*** DATA ***

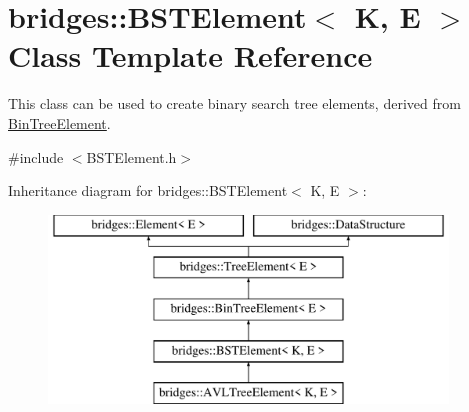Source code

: \hypertarget{classbridges_1_1_b_s_t_element}{}\section{bridges\+:\+:B\+S\+T\+Element$<$ K, E $>$ Class Template Reference}
\label{classbridges_1_1_b_s_t_element}


This class can be used to create binary search tree elements, derived from \mbox{\hyperlink{classbridges_1_1_bin_tree_element}{Bin\+Tree\+Element}}.  




{\ttfamily \#include $<$B\+S\+T\+Element.\+h$>$}

Inheritance diagram for bridges\+:\+:B\+S\+T\+Element$<$ K, E $>$\+:\begin{figure}[H]
\begin{center}
\leavevmode
\includegraphics[height=5.000000cm]{classbridges_1_1_b_s_t_element}
\end{center}
\end{figure}
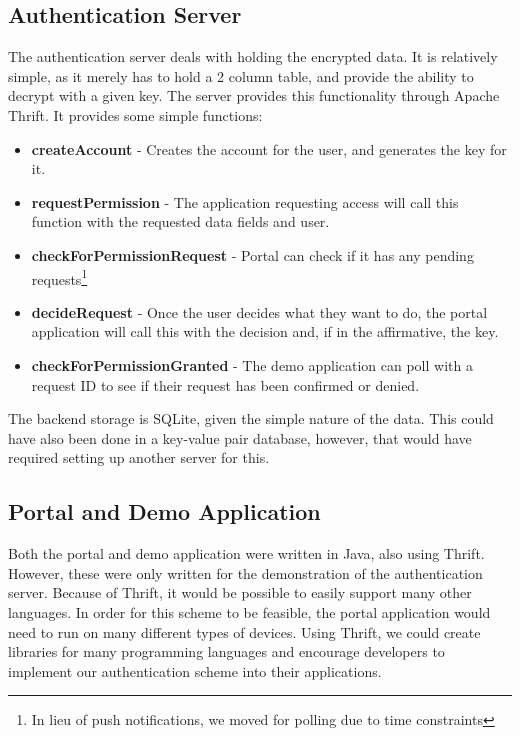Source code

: \documentclass[letterpaper,twocolumn,10pt]{article}
\begin{document}
%

\subsection{Authentication Server}
    The authentication server deals with holding the encrypted data. It is relatively simple, as it merely has to hold a 2 column table, and provide the ability to decrypt with a given key. The server provides this functionality through Apache Thrift\cite{thrift}. It provides some simple functions:
    \begin{itemize}
        \item \textbf{createAccount} - Creates the account for the user, and generates the key for it.
        \item \textbf{requestPermission} - The application requesting access will call this function with the requested data fields and user.
        \item \textbf{checkForPermissionRequest} - Portal can check if it has any pending requests\footnote{In lieu of push notifications, we moved for polling due to time constraints} 
        \item \textbf{decideRequest} - Once the user decides what they want to do, the portal application will call this with the decision and, if in the affirmative, the key.
        \item \textbf{checkForPermissionGranted} - The demo application can poll with a request ID to see if their request has been confirmed or denied.
    \end{itemize}

The backend storage is SQLite, given the simple nature of the data. This could have also been done in a key-value pair database, however, that would have required setting up another server for this.

\subsection{Portal and Demo Application}
Both the portal and demo application were written in Java, also using Thrift. However, these were only written for the demonstration of the authentication server. Because of Thrift, it would be possible to easily support many other languages. In order for this scheme to be feasible, the portal application would need to run on many different types of devices. Using Thrift, we could create libraries for many programming languages and encourage developers to implement our authentication scheme into their applications.
\end{document}
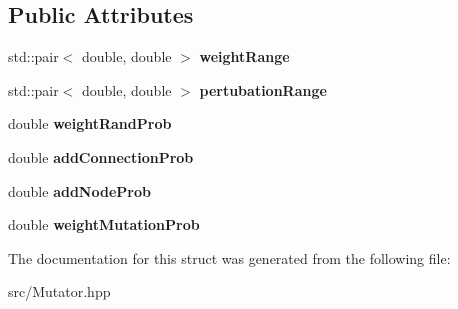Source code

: \subsection*{Public Attributes}
\begin{DoxyCompactItemize}
\item 
\mbox{\label{struct_indie_neat_1_1_mutator_1_1_settings_ae30aec8ccc7dcfc2a661a7ec36bb5765}} 
std\+::pair$<$ double, double $>$ {\bfseries weight\+Range}
\item 
\mbox{\label{struct_indie_neat_1_1_mutator_1_1_settings_a78f388242170815faa91a597d89fcf58}} 
std\+::pair$<$ double, double $>$ {\bfseries pertubation\+Range}
\item 
\mbox{\label{struct_indie_neat_1_1_mutator_1_1_settings_a2bc1c3afedcb9f9235836d4a70e25de2}} 
double {\bfseries weight\+Rand\+Prob}
\item 
\mbox{\label{struct_indie_neat_1_1_mutator_1_1_settings_ad62edb975c3d76c0215a69438f0bcbc7}} 
double {\bfseries add\+Connection\+Prob}
\item 
\mbox{\label{struct_indie_neat_1_1_mutator_1_1_settings_a349a029ab408d4e24495eb38b3800f09}} 
double {\bfseries add\+Node\+Prob}
\item 
\mbox{\label{struct_indie_neat_1_1_mutator_1_1_settings_ad51d060e7306b4bd09feac87f738219a}} 
double {\bfseries weight\+Mutation\+Prob}
\end{DoxyCompactItemize}


The documentation for this struct was generated from the following file\+:\begin{DoxyCompactItemize}
\item 
src/Mutator.\+hpp\end{DoxyCompactItemize}
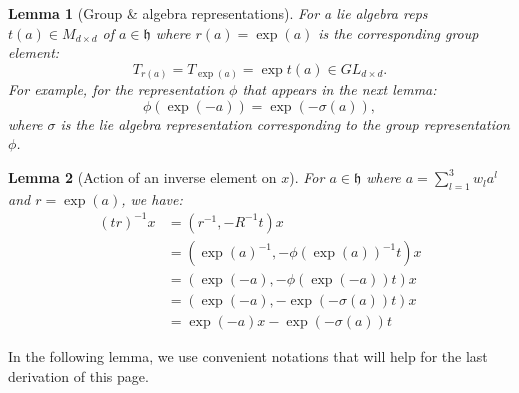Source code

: \documentclass{article}
\newtheorem{lemma}{Lemma}
\begin{document}
\begin{lemma}[Group \& algebra representations]
For a lie algebra reps $t(a)\in M_{d\times d}$ of $a \in\mathfrak{h}$ where $r(a) = \exp(a)$ is the corresponding group element:
\begin{equation}
    T_{r(a)} = T_{\exp(a)} = \exp t(a) \in GL_{d \times d}.
\end{equation}
For example, for the representation $\phi$ that appears in the next lemma:
\begin{equation}
    \phi\left(\exp\left(-a\right)\right) = \exp\left(-\sigma(a) \right),
\end{equation}
where $\sigma$ is the lie algebra representation corresponding to the group representation $\phi$.
\end{lemma}

\begin{lemma}[Action of an inverse element on $x$]
    For $a \in \mathfrak{h}$ where $a = \sum_{l=1}^3 w_l a^l$ and $r = \exp(a)$, we have:
    \begin{align*}
        \left(tr\right)^{-1}x
        &= \left(
            r^{-1}, -R^{-1} t\right)x \\
        &= \left(
            \exp\left(a\right)^{-1}, -\phi\left(\exp\left(a\right)\right)^{-1} t\right)x \\
        &= \left(
            \exp\left(-a\right), -\phi\left(\exp\left(-a\right)\right) t\right)x \\
        &= \left(
            \exp\left(-a\right), -\exp\left(-\sigma(a) \right) t\right)x \\
        &= \exp\left(-a\right)x - \exp\left(-\sigma(a) \right) t
    \end{align*}
\end{lemma}

In the following lemma, we use convenient notations that will help for the last derivation of this page.
\end{document}
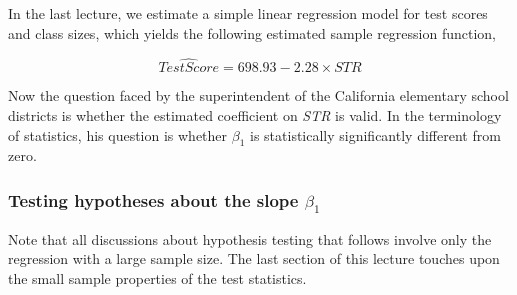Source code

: \documentclass[a4paper,11pt]{article}
\begin{document}
In the last lecture, we estimate a simple linear regression model for test
scores and class sizes, which yields the following estimated sample
regression function,

\begin{equation}
\label{eq:testscr-str-1e}
\widehat{TestScore} = 698.93 - 2.28 \times STR
\end{equation}

Now the question faced by the superintendent of the California
elementary school districts is whether the estimated coefficient on
\emph{STR} is valid. In the terminology of statistics, his question is
whether \(\beta_1\) is statistically significantly different from zero. 

\subsubsection*{Testing hypotheses about the slope \(\beta_1\)}
\label{sec:orgb14957a}

Note that all discussions about hypothesis testing that
follows involve only the regression with a large sample size. The
last section of this lecture touches upon the small sample properties
of the test statistics.
\end{document}
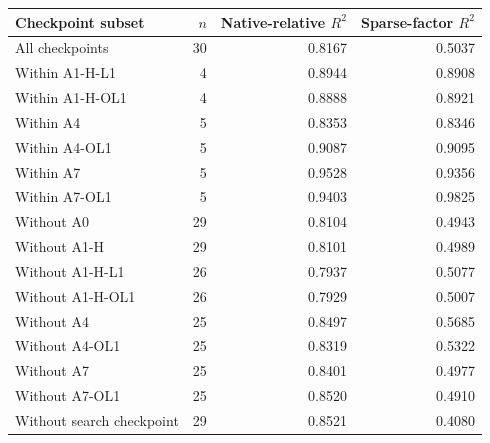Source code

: \begin{tabular}{@{}lrrr@{}}
\toprule
Checkpoint subset & $n$ & Native-relative $R^2$ & Sparse-factor $R^2$ \\
\midrule
All checkpoints & 30 & 0.8167 & 0.5037 \\
Within A1-H-L1 & 4 & 0.8944 & 0.8908 \\
Within A1-H-OL1 & 4 & 0.8888 & 0.8921 \\
Within A4 & 5 & 0.8353 & 0.8346 \\
Within A4-OL1 & 5 & 0.9087 & 0.9095 \\
Within A7 & 5 & 0.9528 & 0.9356 \\
Within A7-OL1 & 5 & 0.9403 & 0.9825 \\
Without A0 & 29 & 0.8104 & 0.4943 \\
Without A1-H & 29 & 0.8101 & 0.4989 \\
Without A1-H-L1 & 26 & 0.7937 & 0.5077 \\
Without A1-H-OL1 & 26 & 0.7929 & 0.5007 \\
Without A4 & 25 & 0.8497 & 0.5685 \\
Without A4-OL1 & 25 & 0.8319 & 0.5322 \\
Without A7 & 25 & 0.8401 & 0.4977 \\
Without A7-OL1 & 25 & 0.8520 & 0.4910 \\
Without search checkpoint & 29 & 0.8521 & 0.4080 \\
\bottomrule
\end{tabular}
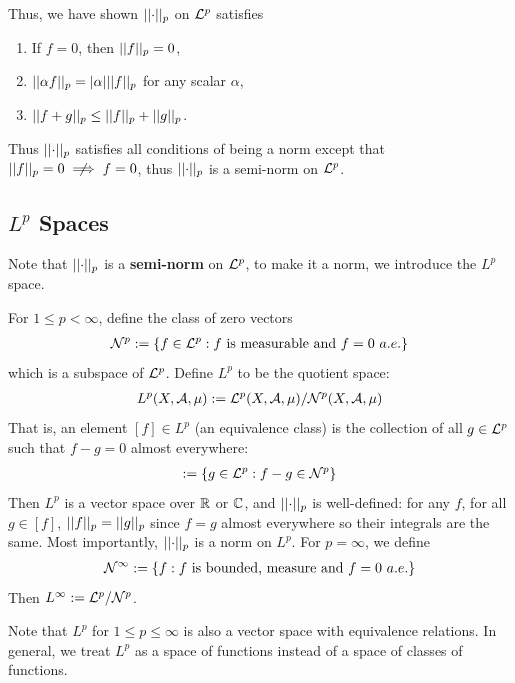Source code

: \documentclass[11pt]{article}
\begin{document}
	Thus, we have shown $\vert \vert {\cdot} \vert \vert_p$ on $\mathcal{{L}}^p$ satisfies
	\begin{enumerate}
		\item If $f = 0$, then $\vert \vert {f} \vert \vert_p = 0$,
		\item $\vert \vert {\alpha f} \vert \vert_p = |\alpha|\vert \vert {f} \vert \vert_p$ for any scalar $\alpha$,
		\item $\vert \vert {f + g} \vert \vert_p \leq \vert \vert {f} \vert \vert_p + \vert \vert {g} \vert \vert_p$.
	\end{enumerate}
	Thus $\vert \vert {\cdot} \vert \vert_p$ satisfies all conditions of being a norm except that $\norm{f}_p = 0 \centernot \implies f = 0$, thus $\vert \vert {\cdot} \vert \vert_p$ is a semi-norm on $\mathcal{{L}}^p$.
	
	\subsection{$L^p$ Spaces}
	Note that $\vert \vert {\cdot} \vert \vert_p$ is a \textbf{semi-norm} on $\mathcal{{L}}^p$, to make it a norm, we introduce the $L^p$ space.
	\begin{definition}
		For $1 \leq p < \infty$, define the class of zero vectors
		\begin{align}
			\mathcal{{N}}^p := \{f \in \mathcal{{L}}^p : f \text{{ is measurable and }} f = 0\ a.e.\}
		\end{align}
		which is a subspace of $\mathcal{{L}}^p$. Define $L^p$ to be the quotient space:
		\begin{align}
			L^p(X, \mathcal{{A}}, \mu) := \mathcal{{L}}^p(X, \mathcal{{A}}, \mu) / \mathcal{{N}}^p(X, \mathcal{{A}}, \mu)
		\end{align}
		That is, an element $[f] \in L^p$ (an equivalence class) is the collection of all $g \in \mathcal{{L}}^p$ such that $f - g = 0$ almost everywhere:
		\begin{align}
			[f] := \{g \in \mc{L}^p : f - g \in \mc{N}^p\}
		\end{align}
		Then $L^p$ is a vector space over $\mathbb{R}$ or $\mathbb{C}$, and $\vert \vert {\cdot} \vert \vert_p$ is well-defined: for any $f$, for all $g \in [f]$, $\vert \vert {f} \vert \vert_p = \vert \vert {g} \vert \vert_p$ since $f = g$ almost everywhere so their integrals are the same. Most importantly, $\vert \vert {\cdot} \vert \vert_p$ is a norm on $L^p$.
		For $p = \infty$, we define
		\begin{align}
			\mathcal{{N}}^\infty := \{f : f \text{{ is bounded, measure and }} f = 0\ a.e.\}
		\end{align}
		Then $L^\infty := \mathcal{{L}}^p / \mathcal{{N}}^p$.
	\end{definition}
	Note that $L^p$ for $1 \leq p \leq \infty$ is also a vector space with equivalence relations. In general, we treat $L^p$ as a space of functions instead of a space of classes of functions.
\end{document}
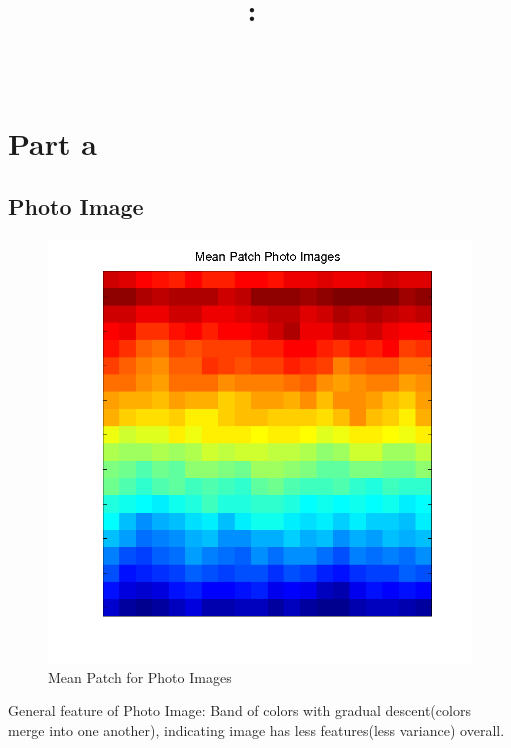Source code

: \documentclass[12pt,english]{article}
\title{
\vspace{2in}
\textmd{\textbf{\hmwkClass:\ \hmwkTitle}}\\
}
\author{\textbf{\hmwkAuthorName} \\
        \textbf{\hmwkAuthorID}
        }
\date{} %
\begin{document}
\maketitle
\newpage

\section{Part a}

\subsection{Photo Image}
\begin{figure}
    \includegraphics[width=\linewidth]{Mean-Patch-Photo-Images}
    \caption{Mean Patch for Photo Images}
\end{figure}
General feature of Photo Image: Band of colors with gradual descent(colors merge into one another), indicating image has less features(less variance)
overall.
\end{document}
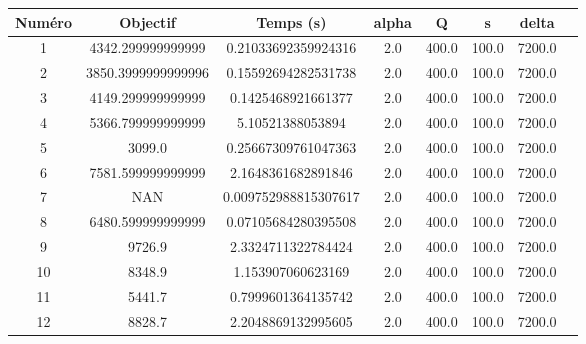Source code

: \begin{tabular}{|c|c|c|c|c|c|c|c|}
\hline
 Numéro & Objectif & Temps (s) & alpha & Q & s & delta \\
\hline
1 & 4342.299999999999 & 0.21033692359924316 & 2.0 & 400.0 & 100.0 & 7200.0 \\ 
 \hline
2 & 3850.3999999999996 & 0.15592694282531738 & 2.0 & 400.0 & 100.0 & 7200.0 \\ 
 \hline
3 & 4149.299999999999 & 0.1425468921661377 & 2.0 & 400.0 & 100.0 & 7200.0 \\ 
 \hline
4 & 5366.799999999999 & 5.10521388053894 & 2.0 & 400.0 & 100.0 & 7200.0 \\ 
 \hline
5 & 3099.0 & 0.25667309761047363 & 2.0 & 400.0 & 100.0 & 7200.0 \\ 
 \hline
6 & 7581.599999999999 & 2.1648361682891846 & 2.0 & 400.0 & 100.0 & 7200.0 \\ 
 \hline
7 & NAN & 0.009752988815307617 & 2.0 & 400.0 & 100.0 & 7200.0 \\ 
 \hline
8 & 6480.599999999999 & 0.07105684280395508 & 2.0 & 400.0 & 100.0 & 7200.0 \\ 
 \hline
9 & 9726.9 & 2.3324711322784424 & 2.0 & 400.0 & 100.0 & 7200.0 \\ 
 \hline
10 & 8348.9 & 1.153907060623169 & 2.0 & 400.0 & 100.0 & 7200.0 \\ 
 \hline
11 & 5441.7 & 0.7999601364135742 & 2.0 & 400.0 & 100.0 & 7200.0 \\ 
 \hline
12 & 8828.7 & 2.2048869132995605 & 2.0 & 400.0 & 100.0 & 7200.0 \\ 
 \hline
\end{tabular}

***

## [WORK TASK]
In the data above, find the line that contains "0$, then $\vert" and the line that contains "satisfies all conditions". Repeat exactly those lines and every line between them, and only those.

## [TASK RESULT]
		\item If $f = 0$, then $\vert \vert {f} \vert \vert_p = 0$,
		\item $\vert \vert {\alpha f} \vert \vert_p = |\alpha|\vert \vert {f} \vert \vert_p$ for any scalar $\alpha$,
		\item $\vert \vert {f + g} \vert \vert_p \leq \vert \vert {f} \vert \vert_p + \vert \vert {g} \vert \vert_p$.
	\end{enumerate}
	Thus $\vert \vert {\cdot} \vert \vert_p$ satisfies all conditions of being a norm except that $\norm{f}_p = 0 \centernot \implies f = 0$, thus $\vert \vert {\cdot} \vert \vert_p$ is a semi-norm on $\mathcal{{L}}^p$.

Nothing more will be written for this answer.